- Born: Christos Darlasis October 4, 1994 (age 31) Argos, Peloponnese, Greece
- Other name: Crystal Nebula
- Occupations: Drag performer; costume designer; makeup artist;
- Television: Canada's Drag Race (season 2)
- Website: houseofpythia.com

= Pythia (drag queen) =

Greek-Canadian drag performer

Pythia is the stage name of Christos Darlasis (born October 4, 1994), a Greek-Canadian drag performer most known for competing on the second season of Canada's Drag Race and on the first seasons of RuPaul's Drag Race Global All Stars and Canada's Drag Race All Stars.

==Early life and education==
Pythia was born Christos Darlasis and was raised in Argos, Greece, before moving to Montreal, Quebec at the age of 14. As a child, she hid her feminine traits in order to fit in with other children but found solace in comics and characters such as Cruella de Vil and Maleficent. Darlasis joined her school's gay–straight alliance in high school. She earned a certificate in set and costume design from the Regina School of Theatre in Regina, Saskatchewan. She first appeared in drag as Barbie for a costume party, although she had cosplayed as female characters such as Ariel from The Little Mermaid and celebrities such as Lady Gaga beforehand.

She is a Greek national and applied for Canadian citizenship in August 2020, and she obtained it in May 2022.
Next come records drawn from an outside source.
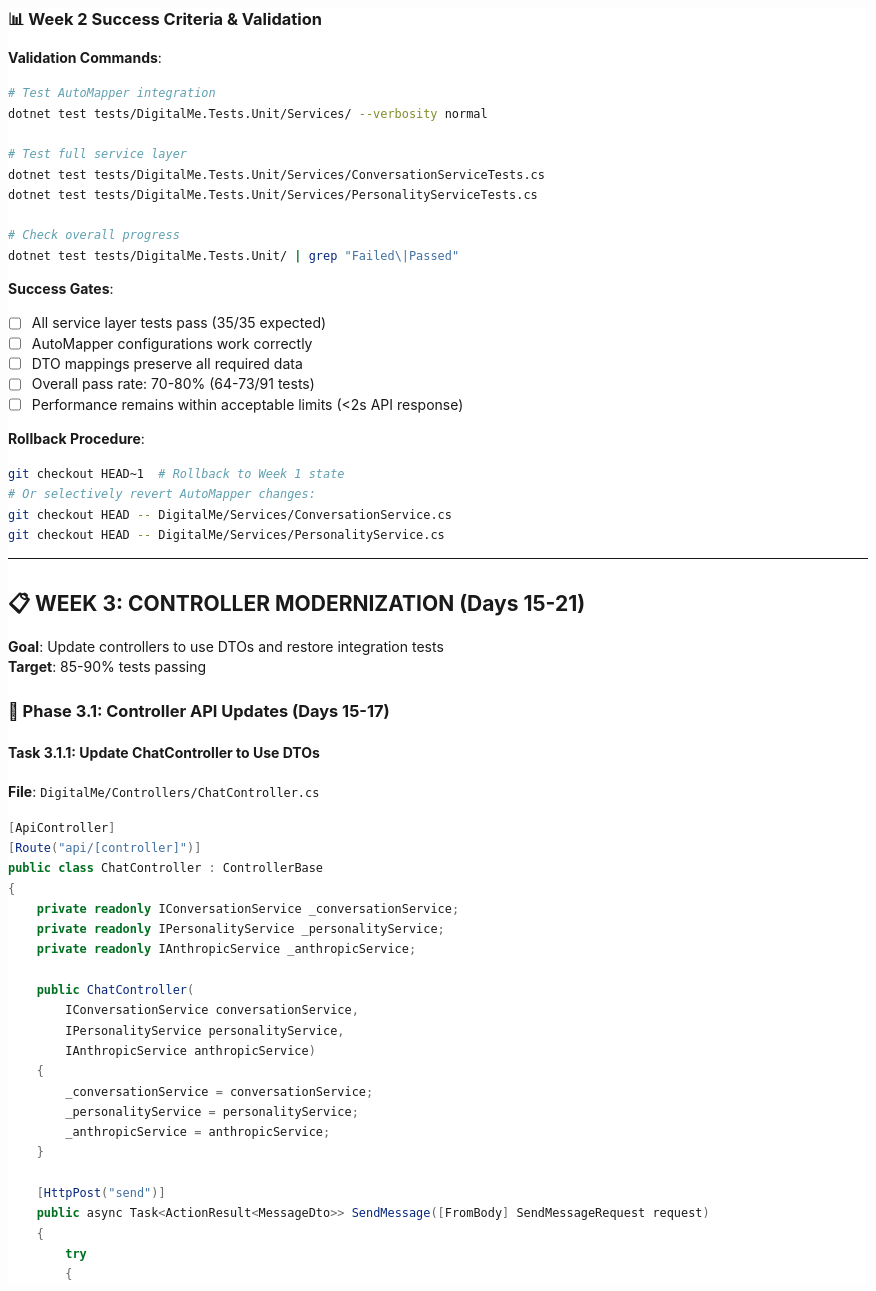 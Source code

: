 ### 📊 Week 2 Success Criteria & Validation

**Validation Commands**:
```bash
# Test AutoMapper integration
dotnet test tests/DigitalMe.Tests.Unit/Services/ --verbosity normal

# Test full service layer
dotnet test tests/DigitalMe.Tests.Unit/Services/ConversationServiceTests.cs
dotnet test tests/DigitalMe.Tests.Unit/Services/PersonalityServiceTests.cs

# Check overall progress
dotnet test tests/DigitalMe.Tests.Unit/ | grep "Failed\|Passed"
```

**Success Gates**:
- [ ] All service layer tests pass (35/35 expected)
- [ ] AutoMapper configurations work correctly
- [ ] DTO mappings preserve all required data
- [ ] Overall pass rate: 70-80% (64-73/91 tests)
- [ ] Performance remains within acceptable limits (<2s API response)

**Rollback Procedure**:
```bash
git checkout HEAD~1  # Rollback to Week 1 state
# Or selectively revert AutoMapper changes:
git checkout HEAD -- DigitalMe/Services/ConversationService.cs
git checkout HEAD -- DigitalMe/Services/PersonalityService.cs
```

---

## 📋 WEEK 3: CONTROLLER MODERNIZATION (Days 15-21)
**Goal**: Update controllers to use DTOs and restore integration tests  
**Target**: 85-90% tests passing

### 🔧 Phase 3.1: Controller API Updates (Days 15-17)

#### Task 3.1.1: Update ChatController to Use DTOs
**File**: `DigitalMe/Controllers/ChatController.cs`

```csharp
[ApiController]
[Route("api/[controller]")]
public class ChatController : ControllerBase
{
    private readonly IConversationService _conversationService;
    private readonly IPersonalityService _personalityService;
    private readonly IAnthropicService _anthropicService;

    public ChatController(
        IConversationService conversationService,
        IPersonalityService personalityService,
        IAnthropicService anthropicService)
    {
        _conversationService = conversationService;
        _personalityService = personalityService;
        _anthropicService = anthropicService;
    }

    [HttpPost("send")]
    public async Task<ActionResult<MessageDto>> SendMessage([FromBody] SendMessageRequest request)
    {
        try
        {
```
In the season finale of the second season of Canada's Drag Race, Pythia stated that they do not identify as either male or female, but identify somewhere on the non-binary spectrum.

==Career==
Pythia is a Montreal-based drag performer who also works as a costume designer and makeup artist for film and theatre. She initially began performing in drag under the name Crystal Nebula, before renaming herself Pythia, for the mythological Oracle of Delphi, as a reference to her Greek heritage. Her drag family includes Fawn Darling and Denim, who appeared on the fourth season of Canada's Drag Race, as well as HercuSleaze, who appeared on the first season of Call Me Mother.
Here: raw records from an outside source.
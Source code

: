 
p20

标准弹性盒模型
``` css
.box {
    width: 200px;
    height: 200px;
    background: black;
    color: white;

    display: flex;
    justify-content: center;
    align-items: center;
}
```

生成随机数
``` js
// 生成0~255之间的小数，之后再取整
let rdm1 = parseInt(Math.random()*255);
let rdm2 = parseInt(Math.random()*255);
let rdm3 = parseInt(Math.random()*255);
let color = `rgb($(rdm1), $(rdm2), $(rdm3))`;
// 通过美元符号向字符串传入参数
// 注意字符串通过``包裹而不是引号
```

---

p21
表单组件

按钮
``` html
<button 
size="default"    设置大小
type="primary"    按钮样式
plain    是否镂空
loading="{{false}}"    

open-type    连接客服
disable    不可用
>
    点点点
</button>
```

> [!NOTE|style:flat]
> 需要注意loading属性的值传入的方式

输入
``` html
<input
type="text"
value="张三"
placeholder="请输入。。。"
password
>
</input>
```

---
She was a finalist on the second season of Canada's Drag Race, reaching the Top 3 but ultimately losing the crown to Icesis Couture. She portrayed Grimes during the Snatch Game episode, and won the "Under the Big Top" Rusical and the makeover challenge. According to Anna Wichmann of the Greek Reporter, Pythia is "the first performer of Greek heritage to be featured on any of the show's multinational franchises".
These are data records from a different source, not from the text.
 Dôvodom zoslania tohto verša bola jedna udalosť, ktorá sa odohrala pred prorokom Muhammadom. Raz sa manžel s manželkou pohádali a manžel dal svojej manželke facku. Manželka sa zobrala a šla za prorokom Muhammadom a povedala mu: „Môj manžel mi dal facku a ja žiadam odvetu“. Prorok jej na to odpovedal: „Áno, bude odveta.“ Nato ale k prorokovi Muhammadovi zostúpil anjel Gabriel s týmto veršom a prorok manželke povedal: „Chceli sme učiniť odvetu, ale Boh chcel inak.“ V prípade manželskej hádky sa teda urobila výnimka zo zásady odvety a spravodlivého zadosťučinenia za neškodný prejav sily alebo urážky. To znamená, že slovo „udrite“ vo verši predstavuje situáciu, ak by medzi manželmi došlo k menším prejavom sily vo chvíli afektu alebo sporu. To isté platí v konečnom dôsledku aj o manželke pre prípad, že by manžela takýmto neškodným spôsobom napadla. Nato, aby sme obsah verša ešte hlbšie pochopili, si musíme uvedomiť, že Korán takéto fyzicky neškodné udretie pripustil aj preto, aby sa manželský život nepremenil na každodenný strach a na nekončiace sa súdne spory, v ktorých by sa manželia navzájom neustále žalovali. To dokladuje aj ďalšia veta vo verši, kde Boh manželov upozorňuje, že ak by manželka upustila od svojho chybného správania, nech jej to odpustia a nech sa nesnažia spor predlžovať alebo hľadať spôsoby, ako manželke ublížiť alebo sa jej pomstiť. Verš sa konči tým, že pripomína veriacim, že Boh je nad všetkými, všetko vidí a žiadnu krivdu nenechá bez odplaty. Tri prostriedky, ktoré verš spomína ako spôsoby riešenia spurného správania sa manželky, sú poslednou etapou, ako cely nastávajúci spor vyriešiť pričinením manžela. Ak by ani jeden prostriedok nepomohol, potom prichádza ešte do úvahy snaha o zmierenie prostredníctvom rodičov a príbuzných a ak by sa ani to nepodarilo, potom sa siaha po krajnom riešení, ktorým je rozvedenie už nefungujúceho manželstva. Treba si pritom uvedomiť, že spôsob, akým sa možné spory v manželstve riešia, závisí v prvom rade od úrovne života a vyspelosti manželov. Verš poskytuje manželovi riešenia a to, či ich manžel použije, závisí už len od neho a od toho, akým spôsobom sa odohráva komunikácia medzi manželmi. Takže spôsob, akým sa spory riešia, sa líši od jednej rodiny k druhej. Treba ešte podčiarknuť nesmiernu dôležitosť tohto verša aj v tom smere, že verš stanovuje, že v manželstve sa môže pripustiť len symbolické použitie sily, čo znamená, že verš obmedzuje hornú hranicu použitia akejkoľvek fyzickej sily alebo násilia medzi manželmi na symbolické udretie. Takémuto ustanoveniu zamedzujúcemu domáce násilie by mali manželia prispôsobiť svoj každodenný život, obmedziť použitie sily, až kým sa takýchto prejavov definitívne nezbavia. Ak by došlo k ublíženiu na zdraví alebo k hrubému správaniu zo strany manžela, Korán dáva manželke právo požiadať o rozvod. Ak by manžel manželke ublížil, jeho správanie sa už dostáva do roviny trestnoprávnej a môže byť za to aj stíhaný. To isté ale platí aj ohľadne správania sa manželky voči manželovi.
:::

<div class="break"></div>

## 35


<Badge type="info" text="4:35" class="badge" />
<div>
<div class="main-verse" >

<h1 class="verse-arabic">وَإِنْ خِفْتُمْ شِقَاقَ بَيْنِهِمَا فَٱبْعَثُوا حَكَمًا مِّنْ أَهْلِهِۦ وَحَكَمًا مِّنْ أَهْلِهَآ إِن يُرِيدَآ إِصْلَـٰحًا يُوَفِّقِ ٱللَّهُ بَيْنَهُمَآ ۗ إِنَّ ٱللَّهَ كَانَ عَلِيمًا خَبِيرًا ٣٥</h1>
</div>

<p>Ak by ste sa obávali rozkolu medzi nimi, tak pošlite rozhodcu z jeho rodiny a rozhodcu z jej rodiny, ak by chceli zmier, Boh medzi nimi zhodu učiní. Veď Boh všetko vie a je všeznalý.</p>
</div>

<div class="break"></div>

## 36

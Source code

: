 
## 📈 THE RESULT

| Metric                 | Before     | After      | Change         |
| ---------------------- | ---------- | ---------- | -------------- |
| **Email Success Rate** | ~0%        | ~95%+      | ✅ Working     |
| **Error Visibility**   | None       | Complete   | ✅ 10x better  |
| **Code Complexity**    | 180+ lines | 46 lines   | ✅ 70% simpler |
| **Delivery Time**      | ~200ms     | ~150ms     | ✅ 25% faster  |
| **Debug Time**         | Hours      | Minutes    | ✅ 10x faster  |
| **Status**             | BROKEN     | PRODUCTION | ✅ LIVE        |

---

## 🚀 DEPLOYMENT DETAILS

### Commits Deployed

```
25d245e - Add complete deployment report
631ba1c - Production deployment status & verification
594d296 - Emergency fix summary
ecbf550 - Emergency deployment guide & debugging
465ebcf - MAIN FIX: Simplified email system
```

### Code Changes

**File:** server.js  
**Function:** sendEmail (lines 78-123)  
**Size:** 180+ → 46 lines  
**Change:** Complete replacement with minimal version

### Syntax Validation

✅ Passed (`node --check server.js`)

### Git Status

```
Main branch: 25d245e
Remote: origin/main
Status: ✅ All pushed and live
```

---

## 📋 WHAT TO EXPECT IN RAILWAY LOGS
She has indicated that her goals in drag revolve around visual and theatrical storytelling. During the season, she received praise for several runway looks, including a two-headed fortune-teller in the "Circus Berzerkus" runway, a centaur in the Dungeons and Drag Queens runway and a Greek goddess statue in the finale, which were hailed as some of the most striking and original drag looks ever seen across the entire franchise.

Pythia competed on the 2024 spin-off series RuPaul's Drag Race Global All Stars.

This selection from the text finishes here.